Largest chandelier in the world, at the main dome of Sheikh Zayed Grand Mosque, Abu Dhabi, UAE. This mosque is no. 2 on TripAdvisor Travelers’ Choice World’s Most Beloved Landmarks in 2015. You may check the blog entry I wrote in early 2012.
I am quite amazed at how my perception changed about observing Ramadan from close to hating it to willingly embracing it at the moment as an expat and Non-Muslim who is on her 8th Ramadan in an Islamic country (UAE). I remember my first Ramadan when I had to eat inside a washroom (toilet) and other unbelievable and crazy things I did and thought of to survive and not offend those who were fasting. I realized that my untowardness at the early years mainly emanated from lack of preparation, limited empathy and focusing on my own interest and excuses of being a newbie in UAE. Fast forward to 2016, I am glad that I was able to walk away from that immaturity by trying to understand how meaningful Ramadan is and the beauty of it. Why do I look forward to observing the holy month of Ramadan?
- People from my work and outside work tend to be so at peace, reflective and at their most kind state. That is a general observation about Muslims. For non-Muslims, they tend to be extra jolly. Probably because of numbers 2 and 3 (see below points).
- Office hours is shortened by 2 hours. For some offices, they even offer flexible working hours as long as the employee will complete the 6 hours service (i.e. from the usual 8 hours).
- Business meetings are encouraged to be held in the morning while those who are fasting still have more energy. Due to shortened office hours, the meetings are designed to more straightforward. I am a fan of morning meetings, as early as possible. Well, I hate going around in circles during discussions although I understand it is sometimes an element of getting what we want to achieve.
- Paid parking timing is reduced. (Here is the link to the Ramadan timings parking.)
- Iftar invitation from locals. It is not about being invited to a free dinner. However, experiencing iftar (i.e. the meal to break the fast) inside the house of the local is a once in a lifetime experience because you get to experience the Arabian hospitality during this holy month. More than that, it is heartwarming to witness/ be part of the celebration of togetherness as they merrily feast over the home cooked meals.
- There are promotions (discounts) almost everywhere. In malls, theme parks, and more. In the past, most of my purchases and visit to some attractions were always deferred until the generous margin drop off came along. This year, in time for Ramadan, I was able to avail of a 40% discount in booking airplane tickets.
- It is an opportunity to trim weight. While I am not a Muslim, I do try to fast (no food/ liquid intake) during the office hours as respect to my Muslim colleagues. While there is a designated dining area for those who are not fasting, I opine that it would be good to empathize with them, at least while in the office. I admit though that there might be days when it would be unbearable and I would need to at least drink. (Note: Restaurants are open but only offers take away orders, however, it is usual business at night.)
- There seems to be a general reduction in noise. Apparently, playing music is discouraged particularly at public places. You may play music in the car and house as long as it is kept low.

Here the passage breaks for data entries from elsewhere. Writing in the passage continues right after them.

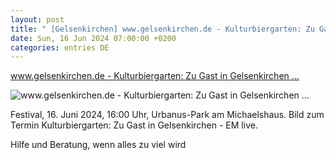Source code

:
 ```yaml
---
layout: post
title: " [Gelsenkirchen] www.gelsenkirchen.de - Kulturbiergarten: Zu Gast in Gelsenkirchen ..."
date: Sun, 16 Jun 2024 07:00:00 +0200
categories: entries DE
---
```

[www.gelsenkirchen.de - Kulturbiergarten: Zu Gast in Gelsenkirchen ...](https://www.gelsenkirchen.de/de/_meta/veranstaltungskalender/77241-kulturbiergarten-zu-gast-in-gelsenkirchen-em-live)

![www.gelsenkirchen.de - Kulturbiergarten: Zu Gast in Gelsenkirchen ...](https://www.gelsenkirchen.de/apple-touch-icon.png)

Festival, 16. Juni 2024, 16:00 Uhr, Urbanus-Park am Michaelshaus. Bild zum Termin Kulturbiergarten: Zu Gast in Gelsenkirchen - EM live.

Hilfe und Beratung, wenn alles zu viel wird

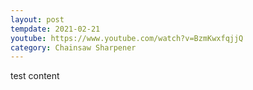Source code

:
 ```yaml
---
layout: post
tempdate: 2021-02-21
youtube: https://www.youtube.com/watch?v=BzmKwxfqjjQ
category: Chainsaw Sharpener
---
```

test content
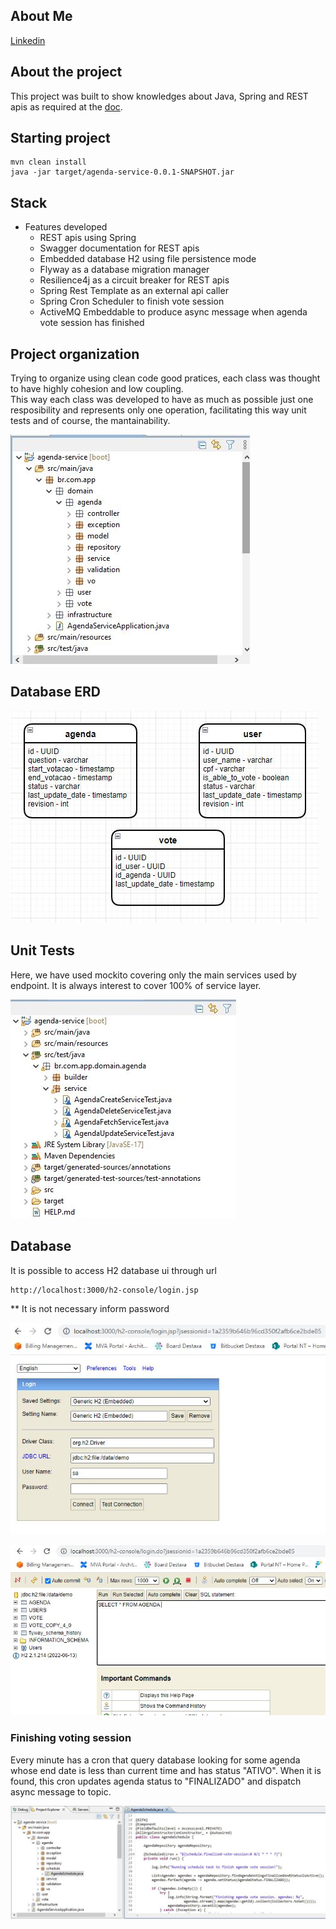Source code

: ## About Me
[Linkedin](https://www.linkedin.com/in/carloshfmaciel/)

## About the project

This project was built to show knowledges about Java, Spring and REST apis as required at the [doc](docs/Desafio_Back.pdf).

## Starting project

```
mvn clean install
java -jar target/agenda-service-0.0.1-SNAPSHOT.jar
```

## Stack

- Features developed
  - REST apis using Spring
  - Swagger documentation for REST apis
  - Embedded database H2 using file persistence mode
  - Flyway as a database migration manager
  - Resilience4j as a circuit breaker for REST apis
  - Spring Rest Template as an external api caller
  - Spring Cron Scheduler to finish vote session
  - ActiveMQ Embeddable to produce async message when agenda vote session has finished

## Project organization

Trying to organize using clean code good pratices, each class was thought to have highly cohesion and low coupling.<br>
This way each class was developed to have as much as possible just one resposibility and represents only one operation, facilitating this way unit tests and of course, the mantainability. 

![](docs/screenshots/0001.jpg)

## Database ERD

![](docs/screenshots/0002.jpg)

## Unit Tests

Here, we have used mockito covering only the main services used by endpoint. It is always interest to cover 100% of service layer.

![](docs/screenshots/0003.jpg)


## Database

It is possible to access H2 database ui through url
```
http://localhost:3000/h2-console/login.jsp
```

** It is not necessary inform password

![](docs/screenshots/0004.jpg)

![](docs/screenshots/0005.jpg)

### Finishing voting session

Every minute has a cron that query database looking for some agenda whose end date is less than current time and has status "ATIVO".
When it is found, this cron updates agenda status to "FINALIZADO" and dispatch async message to topic.

![](docs/screenshots/0006.jpg)
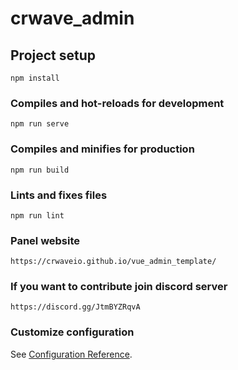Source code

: # crwave_admin

## Project setup
```
npm install
```

### Compiles and hot-reloads for development
```
npm run serve
```

### Compiles and minifies for production
```
npm run build
```

### Lints and fixes files
```
npm run lint
```
### Panel website
```
https://crwaveio.github.io/vue_admin_template/
```
### If you want to contribute join discord server
```
https://discord.gg/JtmBYZRqvA
```

### Customize configuration
See [Configuration Reference](https://cli.vuejs.org/config/).
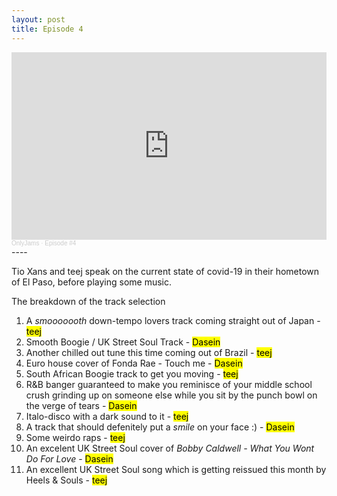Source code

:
 ```yaml
---
layout: post
title: Episode 4
---
```

<iframe width="100%" height="300" scrolling="no" frameborder="no" allow="autoplay" src="https://w.soundcloud.com/player/?url=https%3A//api.soundcloud.com/tracks/908906011&color=%23ff5500&auto_play=false&hide_related=true&show_comments=false&show_user=true&show_reposts=false&show_teaser=true&visual=true"></iframe><div style="font-size: 10px; color: #cccccc;line-break: anywhere;word-break: normal;overflow: hidden;white-space: nowrap;text-overflow: ellipsis; font-family: Interstate,Lucida Grande,Lucida Sans Unicode,Lucida Sans,Garuda,Verdana,Tahoma,sans-serif;font-weight: 100;"><a href="https://soundcloud.com/onlyjamsradio" title="OnlyJams" target="_blank" style="color: #cccccc; text-decoration: none;">OnlyJams</a> · <a href="https://soundcloud.com/onlyjamsradio/episode-4" title="Episode #4" target="_blank" style="color: #cccccc; text-decoration: none;">Episode #4</a></div>
----

Tio Xans and teej speak on the current state of covid-19 in their hometown of El Paso, before playing some music.

The breakdown of the track selection
1. A *smooooooth* down-tempo lovers track coming straight out of Japan - <mark>teej</mark>
2. Smooth Boogie / UK Street Soul Track - <mark>Dasein</mark>
3. Another chilled out tune this time coming out of Brazil - <mark>teej</mark>
4. Euro house cover of Fonda Rae - Touch me - <mark>Dasein</mark>
5. South African Boogie track to get you moving - <mark>teej</mark>
6. R&B banger guaranteed to make you reminisce of your middle school crush grinding up on someone else while you sit by the punch bowl on the verge of tears - <mark>Dasein</mark>
7. Italo-disco with a dark sound to it - <mark>teej</mark>
8. A track that should defenitely put a *smile* on your face :) - <mark>Dasein</mark>
9. Some weirdo raps - <mark>teej</mark>
10. An excelent UK Street Soul cover of *Bobby Caldwell - What You Wont Do For Love* - <mark>Dasein</mark>
11. An excellent UK Street Soul song which is getting reissued this month by Heels & Souls - <mark>teej</mark>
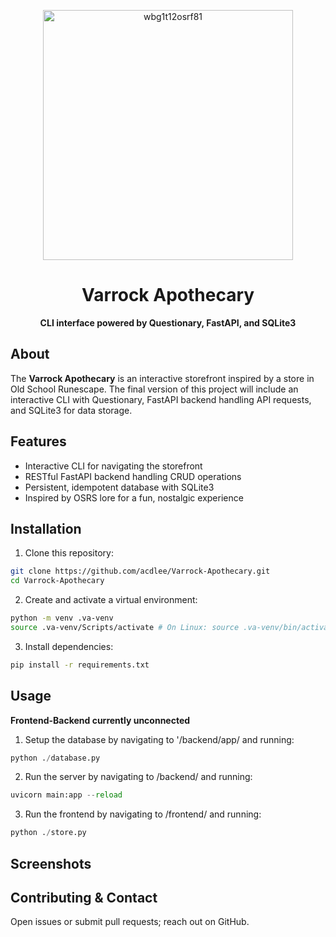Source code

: <p align="center">
  <img src="https://github.com/user-attachments/assets/7a06cd8b-1f82-4456-97c7-e6e8246e55c0" alt="wbg1t12osrf81" width="400"/>
</p>

<div align="center">
  <h1>Varrock Apothecary</h1>
  <strong>CLI interface powered by Questionary, FastAPI, and SQLite3</strong>
</div>

## About
The <strong>Varrock Apothecary</strong> is an interactive storefront inspired by a store in Old School Runescape. The final version of this project will include an interactive CLI with Questionary,
FastAPI backend handling API requests, and SQLite3 for data storage.

## Features
- Interactive CLI for navigating the storefront
- RESTful FastAPI backend handling CRUD operations
- Persistent, idempotent database with SQLite3
- Inspired by OSRS lore for a fun, nostalgic experience

## Installation
1. Clone this repository:
```bash
git clone https://github.com/acdlee/Varrock-Apothecary.git
cd Varrock-Apothecary
```
2. Create and activate a virtual environment:
```bash
python -m venv .va-venv
source .va-venv/Scripts/activate # On Linux: source .va-venv/bin/activate
```
3. Install dependencies:
```bash
pip install -r requirements.txt
```

## Usage
<strong>Frontend-Backend currently unconnected</strong>
1. Setup the database by navigating to '/backend/app/ and running:
```python
python ./database.py
```
2. Run the server by navigating to /backend/ and running:
```python
uvicorn main:app --reload
```
3. Run the frontend by navigating to /frontend/ and running:
```python
python ./store.py
```

## Screenshots

## Contributing & Contact
Open issues or submit pull requests; reach out on GitHub.
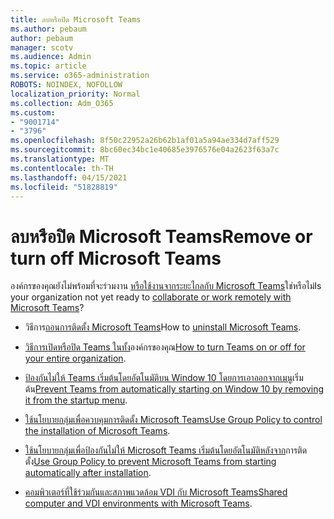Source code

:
 ```yaml
---
title: ลบหรือปิด Microsoft Teams
ms.author: pebaum
author: pebaum
manager: scotv
ms.audience: Admin
ms.topic: article
ms.service: o365-administration
ROBOTS: NOINDEX, NOFOLLOW
localization_priority: Normal
ms.collection: Adm_O365
ms.custom:
- "9001714"
- "3796"
ms.openlocfilehash: 8f50c22952a26b62b1af01a5a94ae334d7aff529
ms.sourcegitcommit: 8bc60ec34bc1e40685e3976576e04a2623f63a7c
ms.translationtype: MT
ms.contentlocale: th-TH
ms.lasthandoff: 04/15/2021
ms.locfileid: "51828819"
---
```

# <a name="remove-or-turn-off-microsoft-teams"></a><span data-ttu-id="2d430-102">ลบหรือปิด Microsoft Teams</span><span class="sxs-lookup"><span data-stu-id="2d430-102">Remove or turn off Microsoft Teams</span></span>

<span data-ttu-id="2d430-103">องค์กรของคุณยังไม่พร้อมที่จะร่วมงาน [หรือใช้งานจากระยะไกลกับ Microsoft Teams](https://products.office.com/microsoft-teams/group-chat-software?&OCID=AID2000955_SEM_WiLWtgAAAKcGoHNG:20200305184100:s&msclkid=cbe12a5675e41135662d7437325dbd9a&ef_id=WiLWtgAAAKcGoHNG:20200305184100:s)ใช่หรือไม่</span><span class="sxs-lookup"><span data-stu-id="2d430-103">Is your organization not yet ready to [collaborate or work remotely with Microsoft Teams](https://products.office.com/microsoft-teams/group-chat-software?&OCID=AID2000955_SEM_WiLWtgAAAKcGoHNG:20200305184100:s&msclkid=cbe12a5675e41135662d7437325dbd9a&ef_id=WiLWtgAAAKcGoHNG:20200305184100:s)?</span></span>

- <span data-ttu-id="2d430-104">วิธีการ[ถอนการติดตั้ง Microsoft Teams](https://support.office.com/article/Uninstall-Microsoft-Teams-3b159754-3c26-4952-abe7-57d27f5f4c81)</span><span class="sxs-lookup"><span data-stu-id="2d430-104">How to [uninstall Microsoft Teams](https://support.office.com/article/Uninstall-Microsoft-Teams-3b159754-3c26-4952-abe7-57d27f5f4c81).</span></span>

- <span data-ttu-id="2d430-105">[วิธีการเปิดหรือปิด Teams ในทั้ง](https://docs.microsoft.com/MicrosoftTeams/office-365-set-up)องค์กรของคุณ</span><span class="sxs-lookup"><span data-stu-id="2d430-105">[How to turn Teams on or off for your entire organization](https://docs.microsoft.com/MicrosoftTeams/office-365-set-up).</span></span>

- <span data-ttu-id="2d430-106">[ป้องกันไม่ให้ Teams เริ่มต้นโดยอัตโนมัติบน Window 10 โดยการเอาออกจากเมนู](https://support.microsoft.com/help/4026268/windows-10-change-startup-apps)เริ่มต้น</span><span class="sxs-lookup"><span data-stu-id="2d430-106">[Prevent Teams from automatically starting on Window 10 by removing it from the startup menu](https://support.microsoft.com/help/4026268/windows-10-change-startup-apps).</span></span>

- <span data-ttu-id="2d430-107">[ใช้นโยบายกลุ่มเพื่อควบคุมการติดตั้ง Microsoft Teams](https://docs.microsoft.com/deployoffice/teams-install#use-group-policy-to-control-the-installation-of-microsoft-teams)</span><span class="sxs-lookup"><span data-stu-id="2d430-107">[Use Group Policy to control the installation of Microsoft Teams](https://docs.microsoft.com/deployoffice/teams-install#use-group-policy-to-control-the-installation-of-microsoft-teams).</span></span>

- <span data-ttu-id="2d430-108">[ใช้นโยบายกลุ่มเพื่อป้องกันไม่ให้ Microsoft Teams เริ่มต้นโดยอัตโนมัติหลังจาก](https://docs.microsoft.com/deployoffice/teams-install#use-group-policy-to-prevent-microsoft-teams-from-starting-automatically-after-installation)การติดตั้ง</span><span class="sxs-lookup"><span data-stu-id="2d430-108">[Use Group Policy to prevent Microsoft Teams from starting automatically after installation](https://docs.microsoft.com/deployoffice/teams-install#use-group-policy-to-prevent-microsoft-teams-from-starting-automatically-after-installation).</span></span>

- <span data-ttu-id="2d430-109">[คอมพิวเตอร์ที่ใช้ร่วมกันและสภาพแวดล้อม VDI กับ Microsoft Teams](https://docs.microsoft.com/deployoffice/teams-install#shared-computer-and-vdi-environments-with-microsoft-teams)</span><span class="sxs-lookup"><span data-stu-id="2d430-109">[Shared computer and VDI environments with Microsoft Teams](https://docs.microsoft.com/deployoffice/teams-install#shared-computer-and-vdi-environments-with-microsoft-teams).</span></span>
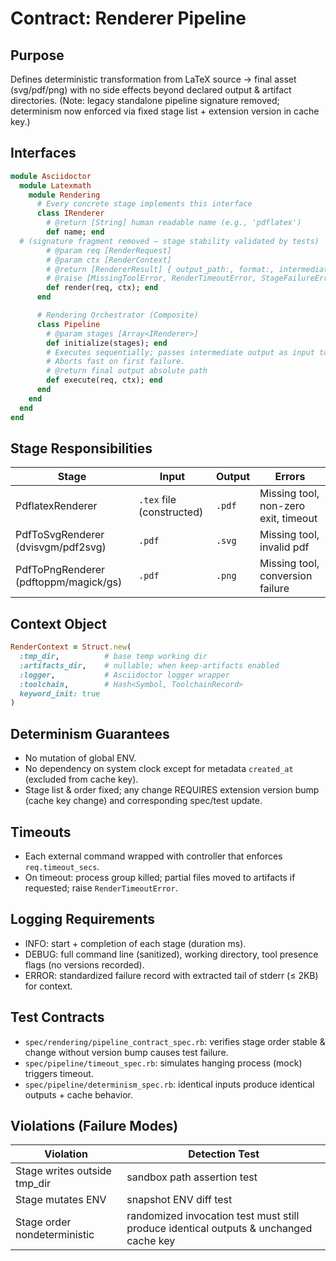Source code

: # Contract: Renderer Pipeline

## Purpose
Defines deterministic transformation from LaTeX source → final asset (svg/pdf/png) with no side effects beyond declared output & artifact directories. (Note: legacy standalone pipeline signature removed; determinism now enforced via fixed stage list + extension version in cache key.)

## Interfaces
```ruby
module Asciidoctor
  module Latexmath
    module Rendering
      # Every concrete stage implements this interface
      class IRenderer
        # @return [String] human readable name (e.g., 'pdflatex')
        def name; end
  # (signature fragment removed – stage stability validated by tests)
        # @param req [RenderRequest]
        # @param ctx [RenderContext]
        # @return [RendererResult] { output_path:, format:, intermediate?: } output_path absolute
        # @raise [MissingToolError, RenderTimeoutError, StageFailureError]
        def render(req, ctx); end
      end

      # Rendering Orchestrator (Composite)
      class Pipeline
        # @param stages [Array<IRenderer>]
        def initialize(stages); end
        # Executes sequentially; passes intermediate output as input to next stage.
        # Aborts fast on first failure.
        # @return final output absolute path
        def execute(req, ctx); end
      end
    end
  end
end
```

## Stage Responsibilities
| Stage | Input | Output | Errors |
|-------|-------|--------|--------|
| PdflatexRenderer | `.tex` file (constructed) | `.pdf` | Missing tool, non-zero exit, timeout |
| PdfToSvgRenderer (dvisvgm/pdf2svg) | `.pdf` | `.svg` | Missing tool, invalid pdf |
| PdfToPngRenderer (pdftoppm/magick/gs) | `.pdf` | `.png` | Missing tool, conversion failure |

## Context Object
```ruby
RenderContext = Struct.new(
  :tmp_dir,          # base temp working dir
  :artifacts_dir,    # nullable; when keep-artifacts enabled
  :logger,           # Asciidoctor logger wrapper
  :toolchain,        # Hash<Symbol, ToolchainRecord>
  keyword_init: true
)
```

## Determinism Guarantees
- No mutation of global ENV.
- No dependency on system clock except for metadata `created_at` (excluded from cache key).
- Stage list & order fixed; any change REQUIRES extension version bump (cache key change) and corresponding spec/test update.

## Timeouts
- Each external command wrapped with controller that enforces `req.timeout_secs`.
- On timeout: process group killed; partial files moved to artifacts if requested; raise `RenderTimeoutError`.

## Logging Requirements
- INFO: start + completion of each stage (duration ms).
- DEBUG: full command line (sanitized), working directory, tool presence flags (no versions recorded).
- ERROR: standardized failure record with extracted tail of stderr (≤ 2KB) for context.

## Test Contracts
- `spec/rendering/pipeline_contract_spec.rb`: verifies stage order stable & change without version bump causes test failure.
- `spec/pipeline/timeout_spec.rb`: simulates hanging process (mock) triggers timeout.
- `spec/pipeline/determinism_spec.rb`: identical inputs produce identical outputs + cache behavior.

## Violations (Failure Modes)
| Violation | Detection Test |
|-----------|----------------|
| Stage writes outside tmp_dir | sandbox path assertion test |
| Stage mutates ENV | snapshot ENV diff test |
| Stage order nondeterministic | randomized invocation test must still produce identical outputs & unchanged cache key |

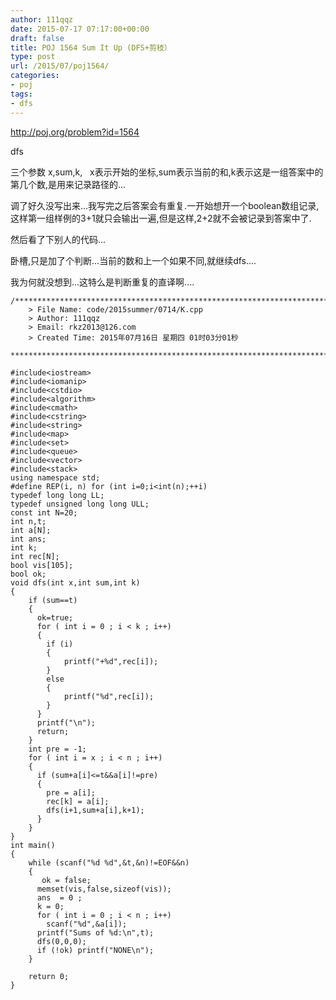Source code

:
 ```yaml
---
author: 111qqz
date: 2015-07-17 07:17:00+00:00
draft: false
title: POJ 1564 Sum It Up (DFS+剪枝）
type: post
url: /2015/07/poj1564/
categories:
- poj
tags:
- dfs
---
```


http://poj.org/problem?id=1564

dfs

三个参数 x,sum,k,   x表示开始的坐标,sum表示当前的和,k表示这是一组答案中的第几个数,是用来记录路径的...

调了好久没写出来...我写完之后答案会有重复.一开始想开一个boolean数组记录,这样第一组样例的3+1就只会输出一遍,但是这样,2+2就不会被记录到答案中了.

然后看了下别人的代码...

卧槽,只是加了个判断...当前的数和上一个如果不同,就继续dfs....

我为何就没想到...这特么是判断重复的直译啊....

 

    
    /*************************************************************************
    	> File Name: code/2015summer/0714/K.cpp
    	> Author: 111qqz
    	> Email: rkz2013@126.com 
    	> Created Time: 2015年07月16日 星期四 01时03分01秒
     ************************************************************************/
    
    #include<iostream>
    #include<iomanip>
    #include<cstdio>
    #include<algorithm>
    #include<cmath>
    #include<cstring>
    #include<string>
    #include<map>
    #include<set>
    #include<queue>
    #include<vector>
    #include<stack>
    using namespace std;
    #define REP(i, n) for (int i=0;i<int(n);++i)  
    typedef long long LL;
    typedef unsigned long long ULL;
    const int N=20;
    int n,t;
    int a[N];
    int ans;
    int k;
    int rec[N];
    bool vis[105];
    bool ok;
    void dfs(int x,int sum,int k)
    {
        if (sum==t)
        {
    	  ok=true;
    	  for ( int i = 0 ; i < k ; i++)
    	  {
    		if (i)
    		{
    		    printf("+%d",rec[i]);
    		}
    		else
    		{
    		    printf("%d",rec[i]);
    		}
    	  }
    	  printf("\n");
    	  return;
        }
        int pre = -1;
        for ( int i = x ; i < n ; i++)
        {
    	  if (sum+a[i]<=t&&a[i]!=pre)
    	  {
    		pre = a[i];
    		rec[k] = a[i];
    		dfs(i+1,sum+a[i],k+1);
    	  }
        }
    }
    int main()
    {
        while (scanf("%d %d",&t,&n)!=EOF&&n)
        {
    	   ok = false;
    	  memset(vis,false,sizeof(vis));
    	  ans  = 0 ;
    	  k = 0;
    	  for ( int i = 0 ; i < n ; i++)
    		scanf("%d",&a[i]);
    	  printf("Sums of %d:\n",t);
    	  dfs(0,0,0);
    	  if (!ok) printf("NONE\n");
        }
      
    	return 0;
    }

- There are bountiful of charitable works happening. However, please beware of non-residents who take advantage of the holy month as some of them pretend to be beggars (begging is not permitted in this country). These charitable works have to be coursed through Red Crescent and other organizations. At work place, it is quite common to gather funds for less fortunate staff who have needs for their vacation at their home country or other reasons.
- As the Ramadan concludes, the Eid celebration tends to be very colorful and indeed jovial. In a way, it looks and feels like Christmas. If you are a tourist planning to visit UAE, I suggest to not travel during Ramadan as most of the places of interests have limited operating hours, particularly the dining spots. But it would be a great idea to time your visit during the 3-day Eid celebrations.
While there are not so good things that I do not like during Ramadan, such as crazy driving (as some drivers get impatient as they are hungry and/ or lack sleep) particularly when they tend to ‘fly’ in time for iftar, possible decrease in efficiency and effectiveness at work to a certain extent (although it is a calculated risk and is understandable), and people taking advantage of this holy occasion to misrepresent themselves as in need, I still look forward and will always look forward to Ramadan even if I am not a Muslim. Above all the reasons I mentioned, partaking in the sacrifices, togetherness and sharing is what I like best.
2 thoughts on “Why a Non-Muslim (like me) love Ramadan?”
Where you going for Eid holiday this year?
When we visited Bangladesh in summer of 2012, I received iftar invites too. So much fried food though!
Not going anywhere, although it was so tempting to book a trip to India last week because of the airfare deals. But I would need my leave credits for the Christmas-New Year break. 🙂 The locals normally served traditional food during iftar (if done at home), that would be a combination of lamb and/ or other meat, vegetables and rice.